(Collection entries)
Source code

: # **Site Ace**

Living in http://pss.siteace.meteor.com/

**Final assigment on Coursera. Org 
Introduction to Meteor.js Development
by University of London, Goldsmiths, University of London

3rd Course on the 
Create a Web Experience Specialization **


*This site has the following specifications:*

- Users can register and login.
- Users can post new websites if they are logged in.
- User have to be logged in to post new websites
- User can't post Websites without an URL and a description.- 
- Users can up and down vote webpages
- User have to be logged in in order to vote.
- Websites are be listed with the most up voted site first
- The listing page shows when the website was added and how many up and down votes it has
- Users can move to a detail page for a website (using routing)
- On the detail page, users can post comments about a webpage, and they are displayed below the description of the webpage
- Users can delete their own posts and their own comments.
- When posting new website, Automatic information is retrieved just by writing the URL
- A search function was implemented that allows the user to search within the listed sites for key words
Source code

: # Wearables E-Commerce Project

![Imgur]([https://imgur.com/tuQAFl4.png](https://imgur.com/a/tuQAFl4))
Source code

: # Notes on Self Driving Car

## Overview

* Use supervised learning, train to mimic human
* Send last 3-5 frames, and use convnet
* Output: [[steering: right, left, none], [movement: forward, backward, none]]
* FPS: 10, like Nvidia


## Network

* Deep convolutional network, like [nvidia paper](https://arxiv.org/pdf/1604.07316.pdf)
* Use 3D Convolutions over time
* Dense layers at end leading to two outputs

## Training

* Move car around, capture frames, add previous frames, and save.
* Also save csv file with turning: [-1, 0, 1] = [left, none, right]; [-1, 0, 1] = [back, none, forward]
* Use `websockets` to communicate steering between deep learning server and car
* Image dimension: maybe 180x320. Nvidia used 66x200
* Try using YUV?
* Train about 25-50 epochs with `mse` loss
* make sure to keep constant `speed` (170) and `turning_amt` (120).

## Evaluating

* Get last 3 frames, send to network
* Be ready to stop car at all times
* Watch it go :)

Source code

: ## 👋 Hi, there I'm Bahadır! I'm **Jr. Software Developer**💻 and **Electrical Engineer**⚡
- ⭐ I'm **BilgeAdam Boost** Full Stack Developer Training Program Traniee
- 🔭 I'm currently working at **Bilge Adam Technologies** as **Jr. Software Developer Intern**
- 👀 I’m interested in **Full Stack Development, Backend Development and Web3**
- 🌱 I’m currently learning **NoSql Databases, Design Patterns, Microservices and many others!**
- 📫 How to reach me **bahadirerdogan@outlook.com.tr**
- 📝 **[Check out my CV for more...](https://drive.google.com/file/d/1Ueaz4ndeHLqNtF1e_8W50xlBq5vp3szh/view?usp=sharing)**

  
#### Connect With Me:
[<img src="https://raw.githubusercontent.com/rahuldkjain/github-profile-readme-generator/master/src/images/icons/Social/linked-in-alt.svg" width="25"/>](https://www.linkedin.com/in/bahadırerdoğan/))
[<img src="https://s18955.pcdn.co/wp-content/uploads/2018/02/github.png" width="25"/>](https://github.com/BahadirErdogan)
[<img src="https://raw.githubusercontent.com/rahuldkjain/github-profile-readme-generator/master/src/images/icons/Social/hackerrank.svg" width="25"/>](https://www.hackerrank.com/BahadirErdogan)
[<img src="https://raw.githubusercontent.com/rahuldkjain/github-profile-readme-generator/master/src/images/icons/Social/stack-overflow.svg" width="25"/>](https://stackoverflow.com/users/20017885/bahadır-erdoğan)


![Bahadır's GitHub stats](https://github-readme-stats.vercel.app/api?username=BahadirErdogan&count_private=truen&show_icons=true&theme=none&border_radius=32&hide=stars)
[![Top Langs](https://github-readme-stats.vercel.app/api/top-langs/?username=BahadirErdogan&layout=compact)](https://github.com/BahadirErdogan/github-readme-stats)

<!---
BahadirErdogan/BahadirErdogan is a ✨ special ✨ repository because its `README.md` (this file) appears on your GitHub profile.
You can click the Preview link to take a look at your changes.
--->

» TASK TO CARRY OUT: Write out the records exactly, starting at the first line and stopping after the line that contains "server and car".

» ANSWER TO THIS EXERCISE:
Source code

: # **Site Ace**

Living in http://pss.siteace.meteor.com/

**Final assigment on Coursera. Org 
Introduction to Meteor.js Development
by University of London, Goldsmiths, University of London

3rd Course on the 
Create a Web Experience Specialization **


*This site has the following specifications:*

- Users can register and login.
- Users can post new websites if they are logged in.
- User have to be logged in to post new websites
- User can't post Websites without an URL and a description.- 
- Users can up and down vote webpages
- User have to be logged in in order to vote.
- Websites are be listed with the most up voted site first
- The listing page shows when the website was added and how many up and down votes it has
- Users can move to a detail page for a website (using routing)
- On the detail page, users can post comments about a webpage, and they are displayed below the description of the webpage
- Users can delete their own posts and their own comments.
- When posting new website, Automatic information is retrieved just by writing the URL
- A search function was implemented that allows the user to search within the listed sites for key words
Source code

: # Wearables E-Commerce Project

![Imgur]([https://imgur.com/tuQAFl4.png](https://imgur.com/a/tuQAFl4))
Source code

: # Notes on Self Driving Car

## Overview

* Use supervised learning, train to mimic human
* Send last 3-5 frames, and use convnet
* Output: [[steering: right, left, none], [movement: forward, backward, none]]
* FPS: 10, like Nvidia


## Network

* Deep convolutional network, like [nvidia paper](https://arxiv.org/pdf/1604.07316.pdf)
* Use 3D Convolutions over time
* Dense layers at end leading to two outputs

## Training

* Move car around, capture frames, add previous frames, and save.
* Also save csv file with turning: [-1, 0, 1] = [left, none, right]; [-1, 0, 1] = [back, none, forward]
* Use `websockets` to communicate steering between deep learning server and car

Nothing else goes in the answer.